**THE DATA**:
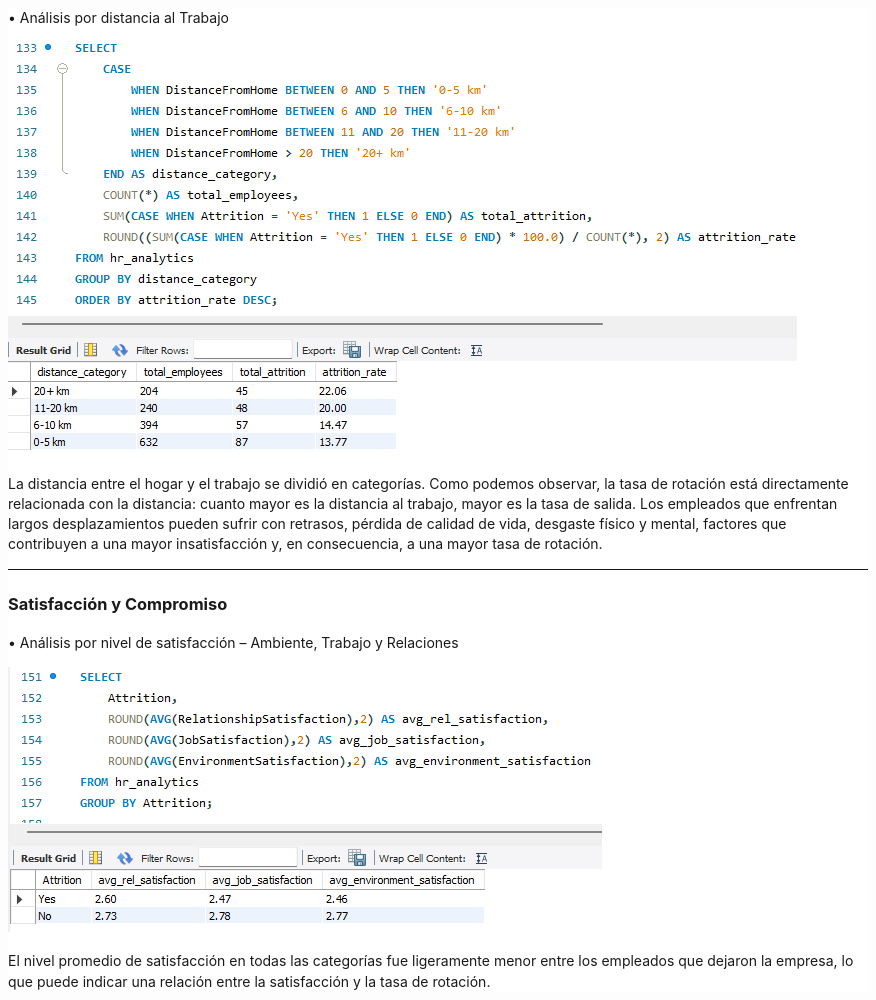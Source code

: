 •	Análisis por distancia al Trabajo

 ![Análisis de attrition por distancia al trabajo. Fuente: Autor](https://github.com/ariel-felix/Employee-Attrition-Analysis/blob/main/images/12-attrition-distance.png)

La distancia entre el hogar y el trabajo se dividió en categorías. Como podemos observar, la tasa de rotación está directamente relacionada con la distancia: cuanto mayor es la distancia al trabajo, mayor es la tasa de salida. Los empleados que enfrentan largos desplazamientos pueden sufrir con retrasos, pérdida de calidad de vida, desgaste físico y mental, factores que contribuyen a una mayor insatisfacción y, en consecuencia, a una mayor tasa de rotación.
________________________________________
### Satisfacción y Compromiso

•	Análisis por nivel de satisfacción – Ambiente, Trabajo y Relaciones

![Análisis de attrition por nível de satisfacción. Fuente: Autor](https://github.com/ariel-felix/Employee-Attrition-Analysis/blob/main/images/13-attrition-satisfaction.png)

El nivel promedio de satisfacción en todas las categorías fue ligeramente menor entre los empleados que dejaron la empresa, lo que puede indicar una relación entre la satisfacción y la tasa de rotación.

**WORK REQUIRED**: Determine the number of lines in the preceding data that contain the word "Employee". Reply with that number only.

**RESPONSE**: 2